─── INFORMATION
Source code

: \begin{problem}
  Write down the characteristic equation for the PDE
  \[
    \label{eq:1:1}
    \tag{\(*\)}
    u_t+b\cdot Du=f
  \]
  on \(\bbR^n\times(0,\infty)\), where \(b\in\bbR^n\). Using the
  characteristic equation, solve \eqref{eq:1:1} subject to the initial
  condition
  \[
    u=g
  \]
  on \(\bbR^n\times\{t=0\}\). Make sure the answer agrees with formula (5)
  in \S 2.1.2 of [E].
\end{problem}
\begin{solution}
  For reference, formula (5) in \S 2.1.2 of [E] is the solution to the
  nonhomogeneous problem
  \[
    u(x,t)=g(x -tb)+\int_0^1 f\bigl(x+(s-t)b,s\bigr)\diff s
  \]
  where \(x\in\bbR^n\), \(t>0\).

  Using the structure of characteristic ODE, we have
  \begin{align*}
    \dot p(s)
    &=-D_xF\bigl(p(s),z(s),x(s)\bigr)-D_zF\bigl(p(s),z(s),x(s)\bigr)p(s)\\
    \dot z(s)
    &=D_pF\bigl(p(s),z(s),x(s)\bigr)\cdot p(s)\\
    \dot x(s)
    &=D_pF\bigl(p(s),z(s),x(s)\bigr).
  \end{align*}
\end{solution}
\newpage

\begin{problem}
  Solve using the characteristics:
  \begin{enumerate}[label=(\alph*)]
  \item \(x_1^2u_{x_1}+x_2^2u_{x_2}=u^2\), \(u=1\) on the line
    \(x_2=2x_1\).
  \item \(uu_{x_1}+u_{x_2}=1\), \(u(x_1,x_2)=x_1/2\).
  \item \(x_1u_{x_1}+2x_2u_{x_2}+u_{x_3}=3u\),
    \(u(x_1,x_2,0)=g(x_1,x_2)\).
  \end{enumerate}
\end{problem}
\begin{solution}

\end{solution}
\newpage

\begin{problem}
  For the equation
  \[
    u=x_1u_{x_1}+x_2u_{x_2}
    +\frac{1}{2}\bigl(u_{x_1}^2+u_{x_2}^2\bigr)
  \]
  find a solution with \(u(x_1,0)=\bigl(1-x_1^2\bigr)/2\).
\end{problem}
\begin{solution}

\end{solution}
──────
__WHAT YOU HAVE TO DO__. The answer must be every line of the listing that holds the word "equation".

__YOUR SOLUTION__.
  Write down the characteristic equation for the PDE
  characteristic equation, solve \eqref{eq:1:1} subject to the initial
  For the equation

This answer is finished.